I probably should’ve burned this book before reading because I fell a little bit in love with it! It’s the kind of book that you would want to read when you’re in need to swoon mindlessly and feel giddy all over. It was so much fun! But it also took on some serious issues, which is very commendable and genuinely well-executed. I admit though at first, I didn’t want to read it because the synopsis screams BOYS OVER FLOWERS. After having seen that a-group-of-rich-and-privileged-bad-boys-against-one-poor-but-stubborn-girl story in three live-action adaptations, I thought I’ve had enough. But Sara Wolf is an instant read to me. I’m so glad I gave this book a chance because, boy, it gave a new spin and depth to that classic plot! What an enjoyable read!

By the way, Bee reminds me so much of Isis (another character from the same author). They have the same wit, and I wonder if that reflects the author’s personality in real life, too.

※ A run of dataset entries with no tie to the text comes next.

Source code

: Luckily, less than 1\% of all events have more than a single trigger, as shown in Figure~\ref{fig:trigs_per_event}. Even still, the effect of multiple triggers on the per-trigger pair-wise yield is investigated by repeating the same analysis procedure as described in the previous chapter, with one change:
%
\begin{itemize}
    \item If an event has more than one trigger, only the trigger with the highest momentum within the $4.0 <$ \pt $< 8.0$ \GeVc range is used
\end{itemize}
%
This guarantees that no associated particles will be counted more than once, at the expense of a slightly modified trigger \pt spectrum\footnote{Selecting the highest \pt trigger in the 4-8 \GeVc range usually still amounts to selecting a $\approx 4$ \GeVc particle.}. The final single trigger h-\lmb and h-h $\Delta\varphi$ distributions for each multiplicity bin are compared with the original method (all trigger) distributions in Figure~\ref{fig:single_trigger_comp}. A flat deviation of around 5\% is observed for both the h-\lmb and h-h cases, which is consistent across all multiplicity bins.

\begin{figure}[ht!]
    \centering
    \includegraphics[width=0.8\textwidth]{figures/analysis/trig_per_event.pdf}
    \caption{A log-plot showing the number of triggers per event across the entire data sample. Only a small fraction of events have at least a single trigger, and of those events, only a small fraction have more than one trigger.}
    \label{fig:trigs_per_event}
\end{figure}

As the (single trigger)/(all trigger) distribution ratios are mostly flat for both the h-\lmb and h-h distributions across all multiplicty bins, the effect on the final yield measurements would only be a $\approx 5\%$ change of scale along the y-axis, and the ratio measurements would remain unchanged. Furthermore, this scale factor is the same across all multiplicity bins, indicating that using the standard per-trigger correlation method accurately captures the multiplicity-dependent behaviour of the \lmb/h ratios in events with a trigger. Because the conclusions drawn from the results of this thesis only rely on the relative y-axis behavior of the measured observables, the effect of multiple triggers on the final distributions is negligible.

That’s the one thing consistent through-out her books, some more subtle than others. That’s not a bad thing; just a random observation. Hey, her female characters are funny and #relatable!

YA Stock Characters (The ones you always read and write about)

I probably have more story ideas than I could write. But as I was writing the outline of the story that I’m currently working on, I noticed a pattern to my characters. Every time I create a story (usually young-adult contemporary romance set in small town high schools), I just use certain character archetypes and play matchmaker with them in the story. I blame the YA novels I read.

I do it unconsciously, but knowing it now makes me realize how cliche my characters can be. This challenges me to break their mold and give them more depth and development. But for now, let’s just get to know each of them and…make fun of them.

So, I wrote their basic character profiles.

Meet my YA stock characters:

The Bad Boy

A.K.A The Rebel; Female Counterpart: The Bad Girl (duh!)

Brooding, mysterious, damaged, rebellious. Hides a dark, tragic past. Often wears a leather jacket and rides a motorcycle. Needs the right girl to change his rebel ways. Has a tattoo and hides a scar, literally and figuratively. Most likely orphaned to make him even more tragic. Obviously brings trouble but there has to be some redeeming qualities, right?

The Popular Jock

A.K.A The Popular Jock (there’s no other way to do it); Female Counterpart: The Popular Cheerleader

The guy every girl wants. Also a known playboy. Supposedly the epitome of a cool guy. Acts like an airhead on the outside, but keeps a sensible and thoughtful personality. Has honey-chocolate abs to die for. Most likely the town’s golden boy quarterback. Redeeming qualities: HOT. But also his secret philosophical depth hidden behind his good looks and jackass-jerk facade.

The Boy-Next-Door

A.K.A The Nice Guy; Female Counterpart: The Girl-Next-Door

Best friend-to-boyfriend material. Literally the guy that lives next door. Also known as Mr. McPerfectson. Likes basketball and music, plays the guitar, can also sing and cook, loves dogs, love babies, loves you. Gentleman with a killer smile and dimples on both cheeks. Redeeming qualities: EVERYTHING.

The Cute Nerd

A.K.A Totally-Not-A-Nerd-Just-A-Cute-Guy-Wearing-Glasses; Female Counterpart: The Cute Nerd (girl version)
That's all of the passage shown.